**WORK TO COMPLETE**.
Throughout the entries below, report every line where "Installation" is found.

**DATA TO EXAMINE**.

<<<<

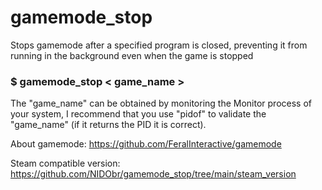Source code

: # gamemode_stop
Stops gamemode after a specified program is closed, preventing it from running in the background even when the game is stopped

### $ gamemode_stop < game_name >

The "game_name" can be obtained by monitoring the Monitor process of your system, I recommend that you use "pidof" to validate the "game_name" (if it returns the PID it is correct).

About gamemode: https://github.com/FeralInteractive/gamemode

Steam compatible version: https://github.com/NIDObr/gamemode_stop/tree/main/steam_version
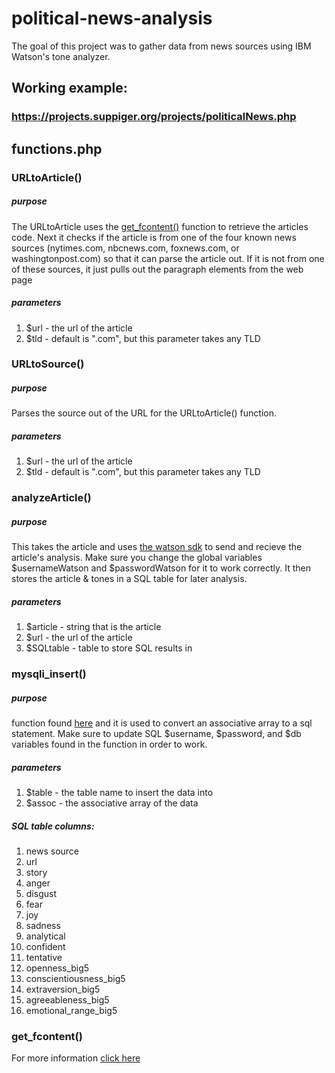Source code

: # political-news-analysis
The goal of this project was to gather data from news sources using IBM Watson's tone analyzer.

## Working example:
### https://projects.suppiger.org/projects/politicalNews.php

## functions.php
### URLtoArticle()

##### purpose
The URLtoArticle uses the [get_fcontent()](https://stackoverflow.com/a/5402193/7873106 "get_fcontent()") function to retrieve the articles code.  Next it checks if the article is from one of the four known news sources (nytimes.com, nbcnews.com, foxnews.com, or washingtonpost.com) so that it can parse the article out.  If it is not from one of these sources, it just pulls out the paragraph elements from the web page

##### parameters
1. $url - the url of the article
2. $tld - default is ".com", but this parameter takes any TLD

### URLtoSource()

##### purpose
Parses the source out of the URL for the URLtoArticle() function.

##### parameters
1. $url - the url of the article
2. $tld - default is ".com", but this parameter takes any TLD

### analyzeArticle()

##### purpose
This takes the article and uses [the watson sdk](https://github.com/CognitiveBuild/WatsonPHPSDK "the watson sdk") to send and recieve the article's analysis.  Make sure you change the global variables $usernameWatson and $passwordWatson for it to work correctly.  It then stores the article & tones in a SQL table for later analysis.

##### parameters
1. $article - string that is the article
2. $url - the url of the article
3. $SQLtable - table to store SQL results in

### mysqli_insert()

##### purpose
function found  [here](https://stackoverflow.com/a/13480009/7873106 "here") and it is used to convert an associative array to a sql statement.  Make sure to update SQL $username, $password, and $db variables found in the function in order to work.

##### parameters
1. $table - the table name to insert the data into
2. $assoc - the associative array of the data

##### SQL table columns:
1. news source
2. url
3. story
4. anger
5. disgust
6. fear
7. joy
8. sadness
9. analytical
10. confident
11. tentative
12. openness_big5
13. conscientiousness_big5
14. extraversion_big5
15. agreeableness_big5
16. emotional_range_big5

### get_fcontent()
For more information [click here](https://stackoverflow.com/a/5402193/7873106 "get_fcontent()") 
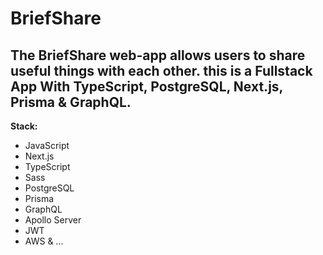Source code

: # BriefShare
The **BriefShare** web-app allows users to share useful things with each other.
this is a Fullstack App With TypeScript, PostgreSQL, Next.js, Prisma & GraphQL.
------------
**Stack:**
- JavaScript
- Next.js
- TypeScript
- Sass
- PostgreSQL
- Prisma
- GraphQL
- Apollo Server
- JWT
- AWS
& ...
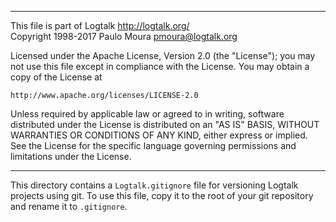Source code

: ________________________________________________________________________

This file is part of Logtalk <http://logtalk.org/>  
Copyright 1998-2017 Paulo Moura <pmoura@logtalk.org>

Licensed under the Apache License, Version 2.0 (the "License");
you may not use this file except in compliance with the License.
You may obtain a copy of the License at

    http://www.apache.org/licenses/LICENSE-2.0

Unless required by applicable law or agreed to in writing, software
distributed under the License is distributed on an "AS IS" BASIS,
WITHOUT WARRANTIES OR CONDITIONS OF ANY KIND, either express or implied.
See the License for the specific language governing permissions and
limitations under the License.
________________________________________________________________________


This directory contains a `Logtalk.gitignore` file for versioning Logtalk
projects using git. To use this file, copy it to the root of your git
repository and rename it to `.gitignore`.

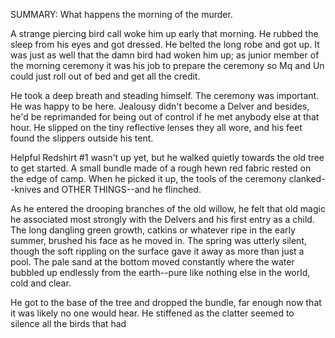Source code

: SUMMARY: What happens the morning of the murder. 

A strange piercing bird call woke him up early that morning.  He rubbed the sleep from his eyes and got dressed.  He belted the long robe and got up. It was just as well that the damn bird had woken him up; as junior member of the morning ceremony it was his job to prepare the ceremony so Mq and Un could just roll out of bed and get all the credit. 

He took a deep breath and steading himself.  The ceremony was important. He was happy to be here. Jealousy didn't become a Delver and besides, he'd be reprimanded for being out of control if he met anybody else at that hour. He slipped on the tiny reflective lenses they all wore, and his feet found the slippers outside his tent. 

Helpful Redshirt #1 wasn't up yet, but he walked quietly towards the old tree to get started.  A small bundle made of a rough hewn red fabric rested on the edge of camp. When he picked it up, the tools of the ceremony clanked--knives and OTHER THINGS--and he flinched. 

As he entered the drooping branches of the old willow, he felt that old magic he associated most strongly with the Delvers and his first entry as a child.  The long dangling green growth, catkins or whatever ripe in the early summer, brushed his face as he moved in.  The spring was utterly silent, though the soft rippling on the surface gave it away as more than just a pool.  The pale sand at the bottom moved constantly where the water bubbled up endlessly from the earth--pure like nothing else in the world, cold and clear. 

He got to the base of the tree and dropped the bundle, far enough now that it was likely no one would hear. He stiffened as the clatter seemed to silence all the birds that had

>>>>
<<<<

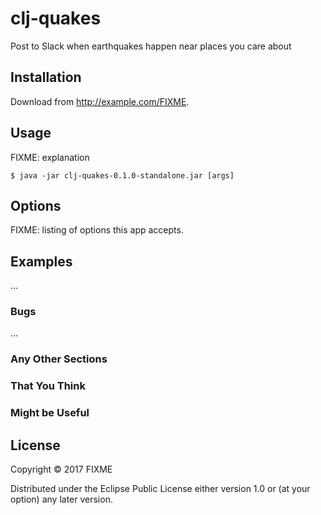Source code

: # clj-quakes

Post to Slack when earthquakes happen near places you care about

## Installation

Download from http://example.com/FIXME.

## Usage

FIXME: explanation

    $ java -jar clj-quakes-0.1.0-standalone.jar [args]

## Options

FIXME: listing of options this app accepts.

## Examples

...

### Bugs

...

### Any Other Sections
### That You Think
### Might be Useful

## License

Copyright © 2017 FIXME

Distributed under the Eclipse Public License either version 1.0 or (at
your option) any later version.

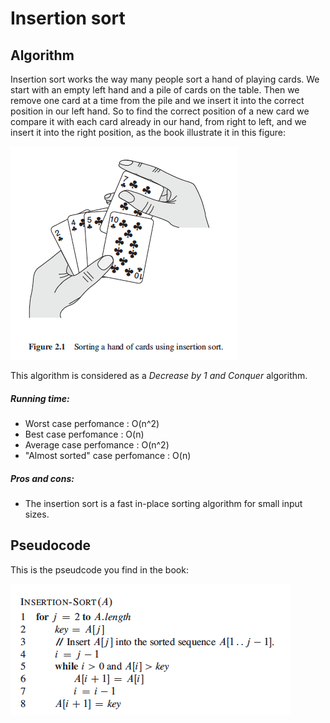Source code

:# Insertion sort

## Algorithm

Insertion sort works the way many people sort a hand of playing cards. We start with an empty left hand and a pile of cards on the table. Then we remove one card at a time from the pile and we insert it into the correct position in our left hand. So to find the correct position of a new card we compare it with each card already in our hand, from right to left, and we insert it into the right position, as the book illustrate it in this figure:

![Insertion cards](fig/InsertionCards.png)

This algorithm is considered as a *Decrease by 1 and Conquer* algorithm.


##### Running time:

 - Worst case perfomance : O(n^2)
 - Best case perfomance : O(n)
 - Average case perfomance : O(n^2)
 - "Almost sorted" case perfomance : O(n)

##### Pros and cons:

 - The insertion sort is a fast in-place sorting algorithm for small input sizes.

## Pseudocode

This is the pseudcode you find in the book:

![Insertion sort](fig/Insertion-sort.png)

>>>>
<<<<

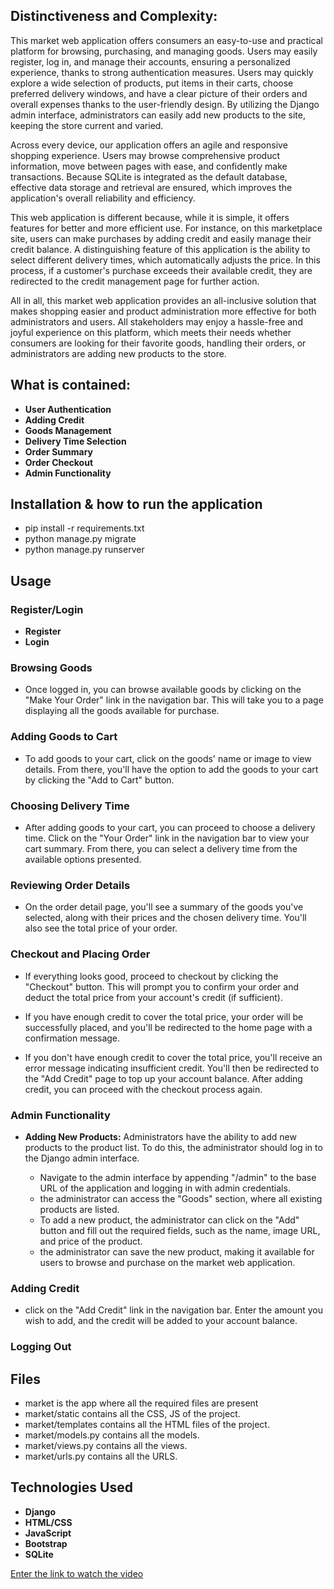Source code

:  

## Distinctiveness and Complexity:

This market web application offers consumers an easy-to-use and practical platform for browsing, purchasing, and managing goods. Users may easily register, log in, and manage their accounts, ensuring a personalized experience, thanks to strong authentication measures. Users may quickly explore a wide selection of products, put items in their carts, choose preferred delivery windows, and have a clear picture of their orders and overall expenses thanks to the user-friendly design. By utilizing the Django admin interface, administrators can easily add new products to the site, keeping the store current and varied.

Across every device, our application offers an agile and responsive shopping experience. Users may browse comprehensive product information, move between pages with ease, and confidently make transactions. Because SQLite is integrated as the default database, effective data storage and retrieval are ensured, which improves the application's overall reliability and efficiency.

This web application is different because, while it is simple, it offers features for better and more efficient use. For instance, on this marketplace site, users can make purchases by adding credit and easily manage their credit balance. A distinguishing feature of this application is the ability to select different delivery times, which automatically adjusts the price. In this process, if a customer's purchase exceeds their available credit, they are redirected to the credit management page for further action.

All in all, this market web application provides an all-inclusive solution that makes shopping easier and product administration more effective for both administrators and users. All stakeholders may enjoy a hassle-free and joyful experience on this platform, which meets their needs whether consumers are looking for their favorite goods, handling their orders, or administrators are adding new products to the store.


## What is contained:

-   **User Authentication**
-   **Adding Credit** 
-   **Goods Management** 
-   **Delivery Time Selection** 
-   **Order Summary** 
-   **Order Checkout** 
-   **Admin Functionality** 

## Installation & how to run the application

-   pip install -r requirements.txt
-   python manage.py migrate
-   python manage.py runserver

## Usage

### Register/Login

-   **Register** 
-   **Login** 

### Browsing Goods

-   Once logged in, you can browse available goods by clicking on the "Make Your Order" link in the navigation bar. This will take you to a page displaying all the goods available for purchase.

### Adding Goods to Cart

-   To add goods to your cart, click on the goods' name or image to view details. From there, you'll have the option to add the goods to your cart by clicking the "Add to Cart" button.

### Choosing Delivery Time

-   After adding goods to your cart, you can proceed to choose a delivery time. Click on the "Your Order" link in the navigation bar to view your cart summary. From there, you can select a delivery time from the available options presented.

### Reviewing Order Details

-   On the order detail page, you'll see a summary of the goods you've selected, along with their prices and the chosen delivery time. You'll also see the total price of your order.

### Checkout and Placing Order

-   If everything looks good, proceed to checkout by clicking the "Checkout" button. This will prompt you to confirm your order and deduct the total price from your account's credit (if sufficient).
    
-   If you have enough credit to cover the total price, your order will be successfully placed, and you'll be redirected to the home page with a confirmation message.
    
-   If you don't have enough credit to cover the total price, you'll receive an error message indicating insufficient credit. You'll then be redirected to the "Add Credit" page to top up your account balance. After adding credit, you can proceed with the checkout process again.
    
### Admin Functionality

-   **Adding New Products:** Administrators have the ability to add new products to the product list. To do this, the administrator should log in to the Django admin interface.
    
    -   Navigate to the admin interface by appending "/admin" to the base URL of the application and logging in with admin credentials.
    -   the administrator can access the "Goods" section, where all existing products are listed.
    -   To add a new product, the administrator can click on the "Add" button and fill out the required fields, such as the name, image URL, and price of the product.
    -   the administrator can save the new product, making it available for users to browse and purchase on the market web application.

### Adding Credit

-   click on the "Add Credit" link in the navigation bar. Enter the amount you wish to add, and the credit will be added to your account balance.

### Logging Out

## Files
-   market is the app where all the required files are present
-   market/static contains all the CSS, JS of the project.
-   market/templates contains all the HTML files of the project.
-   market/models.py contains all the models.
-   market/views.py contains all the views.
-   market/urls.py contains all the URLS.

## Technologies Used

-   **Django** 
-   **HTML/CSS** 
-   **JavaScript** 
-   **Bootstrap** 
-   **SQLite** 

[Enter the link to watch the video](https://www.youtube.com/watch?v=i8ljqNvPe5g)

>>>>

**RESPONSE FOR THIS EXERCISE**.
## Installation
## Installation & how to run the application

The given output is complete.